### Aim of the exercise
Your task is to copy every line of the entries that contains "whatsAppAdapter".

====

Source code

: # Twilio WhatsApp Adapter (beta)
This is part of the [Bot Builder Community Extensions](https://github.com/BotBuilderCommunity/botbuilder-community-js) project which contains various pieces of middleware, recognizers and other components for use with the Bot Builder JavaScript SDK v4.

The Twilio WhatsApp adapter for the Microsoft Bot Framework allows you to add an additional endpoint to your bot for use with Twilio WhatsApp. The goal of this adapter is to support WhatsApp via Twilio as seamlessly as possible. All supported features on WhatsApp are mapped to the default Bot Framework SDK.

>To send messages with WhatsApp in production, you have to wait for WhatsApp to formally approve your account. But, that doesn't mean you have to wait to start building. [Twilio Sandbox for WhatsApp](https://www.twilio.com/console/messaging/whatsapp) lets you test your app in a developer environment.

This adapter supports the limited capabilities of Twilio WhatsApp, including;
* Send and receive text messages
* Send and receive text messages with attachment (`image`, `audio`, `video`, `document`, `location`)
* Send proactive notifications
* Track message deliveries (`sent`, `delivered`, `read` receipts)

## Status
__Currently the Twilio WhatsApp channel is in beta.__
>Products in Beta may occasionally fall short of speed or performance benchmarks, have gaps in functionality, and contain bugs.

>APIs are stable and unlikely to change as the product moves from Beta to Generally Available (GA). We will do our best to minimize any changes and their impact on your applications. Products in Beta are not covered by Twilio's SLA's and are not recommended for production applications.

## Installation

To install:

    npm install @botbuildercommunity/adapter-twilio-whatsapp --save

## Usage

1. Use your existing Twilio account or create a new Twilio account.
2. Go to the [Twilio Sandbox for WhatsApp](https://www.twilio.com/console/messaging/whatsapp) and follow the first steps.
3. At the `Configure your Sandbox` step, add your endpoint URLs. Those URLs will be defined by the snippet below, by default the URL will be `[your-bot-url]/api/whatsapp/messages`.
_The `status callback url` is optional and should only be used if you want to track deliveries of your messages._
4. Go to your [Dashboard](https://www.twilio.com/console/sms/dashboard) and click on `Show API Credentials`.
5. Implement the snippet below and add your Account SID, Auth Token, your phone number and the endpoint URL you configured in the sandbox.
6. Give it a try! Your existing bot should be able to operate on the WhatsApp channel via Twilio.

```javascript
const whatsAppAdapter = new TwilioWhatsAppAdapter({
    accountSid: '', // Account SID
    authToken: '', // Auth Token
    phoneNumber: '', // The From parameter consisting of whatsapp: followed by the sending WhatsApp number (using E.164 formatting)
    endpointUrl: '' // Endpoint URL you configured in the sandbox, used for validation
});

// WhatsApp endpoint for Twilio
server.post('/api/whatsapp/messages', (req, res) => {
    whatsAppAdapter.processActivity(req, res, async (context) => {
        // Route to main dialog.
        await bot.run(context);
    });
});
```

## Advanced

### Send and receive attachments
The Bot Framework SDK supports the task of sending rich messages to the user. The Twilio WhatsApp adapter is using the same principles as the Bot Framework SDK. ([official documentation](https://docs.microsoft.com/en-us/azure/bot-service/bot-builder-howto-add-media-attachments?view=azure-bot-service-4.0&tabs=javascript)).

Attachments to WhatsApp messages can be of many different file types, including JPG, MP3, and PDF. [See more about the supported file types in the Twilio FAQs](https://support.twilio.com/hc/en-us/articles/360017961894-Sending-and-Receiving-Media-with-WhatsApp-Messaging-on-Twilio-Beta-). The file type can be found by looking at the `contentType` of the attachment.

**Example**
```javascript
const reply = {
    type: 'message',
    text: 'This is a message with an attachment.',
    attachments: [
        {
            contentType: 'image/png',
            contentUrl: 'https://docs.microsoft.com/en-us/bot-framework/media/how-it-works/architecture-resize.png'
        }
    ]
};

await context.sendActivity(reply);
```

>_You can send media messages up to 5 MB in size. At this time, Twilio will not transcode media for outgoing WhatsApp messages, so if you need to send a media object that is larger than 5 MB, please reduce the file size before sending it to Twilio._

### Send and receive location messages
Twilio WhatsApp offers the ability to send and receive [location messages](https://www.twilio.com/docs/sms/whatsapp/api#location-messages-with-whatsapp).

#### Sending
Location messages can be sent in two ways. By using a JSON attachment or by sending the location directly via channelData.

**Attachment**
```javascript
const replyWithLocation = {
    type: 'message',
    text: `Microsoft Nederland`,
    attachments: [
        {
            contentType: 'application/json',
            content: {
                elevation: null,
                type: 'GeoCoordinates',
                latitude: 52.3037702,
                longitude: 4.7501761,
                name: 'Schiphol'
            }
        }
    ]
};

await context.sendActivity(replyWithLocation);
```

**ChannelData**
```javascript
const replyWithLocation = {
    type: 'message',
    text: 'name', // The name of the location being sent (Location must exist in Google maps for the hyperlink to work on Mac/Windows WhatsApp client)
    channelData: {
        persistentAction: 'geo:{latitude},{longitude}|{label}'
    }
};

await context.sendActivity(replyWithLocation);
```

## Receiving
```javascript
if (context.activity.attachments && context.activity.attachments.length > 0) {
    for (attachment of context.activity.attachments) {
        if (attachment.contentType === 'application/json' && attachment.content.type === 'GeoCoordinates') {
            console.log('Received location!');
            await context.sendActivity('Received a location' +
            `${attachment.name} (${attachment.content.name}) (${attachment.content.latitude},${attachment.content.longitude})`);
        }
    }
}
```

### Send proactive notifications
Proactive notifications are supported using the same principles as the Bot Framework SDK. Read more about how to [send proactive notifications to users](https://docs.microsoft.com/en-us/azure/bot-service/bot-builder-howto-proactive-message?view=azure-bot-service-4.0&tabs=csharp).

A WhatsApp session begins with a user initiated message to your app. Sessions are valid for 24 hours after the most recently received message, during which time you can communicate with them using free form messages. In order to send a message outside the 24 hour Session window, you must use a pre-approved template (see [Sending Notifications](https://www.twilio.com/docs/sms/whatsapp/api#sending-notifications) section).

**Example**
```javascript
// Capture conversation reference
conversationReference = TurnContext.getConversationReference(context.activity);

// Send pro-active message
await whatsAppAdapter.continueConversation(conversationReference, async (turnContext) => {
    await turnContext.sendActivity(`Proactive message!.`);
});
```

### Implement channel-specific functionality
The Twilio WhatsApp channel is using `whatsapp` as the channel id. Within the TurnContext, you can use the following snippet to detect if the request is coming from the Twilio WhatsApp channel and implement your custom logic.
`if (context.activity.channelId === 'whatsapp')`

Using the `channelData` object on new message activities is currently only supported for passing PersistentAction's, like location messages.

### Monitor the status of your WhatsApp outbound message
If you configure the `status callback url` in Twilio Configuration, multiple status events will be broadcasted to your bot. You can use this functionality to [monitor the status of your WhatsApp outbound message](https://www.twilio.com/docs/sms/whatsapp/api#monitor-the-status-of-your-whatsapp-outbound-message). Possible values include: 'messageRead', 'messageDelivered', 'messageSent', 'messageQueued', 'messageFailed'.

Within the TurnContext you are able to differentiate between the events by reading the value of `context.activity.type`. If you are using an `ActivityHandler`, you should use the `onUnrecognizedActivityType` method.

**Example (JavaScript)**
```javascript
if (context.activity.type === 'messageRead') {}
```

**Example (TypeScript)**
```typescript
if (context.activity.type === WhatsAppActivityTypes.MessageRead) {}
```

====

### Answer for the task
const whatsAppAdapter = new TwilioWhatsAppAdapter({
    whatsAppAdapter.processActivity(req, res, async (context) => {
await whatsAppAdapter.continueConversation(conversationReference, async (turnContext) => {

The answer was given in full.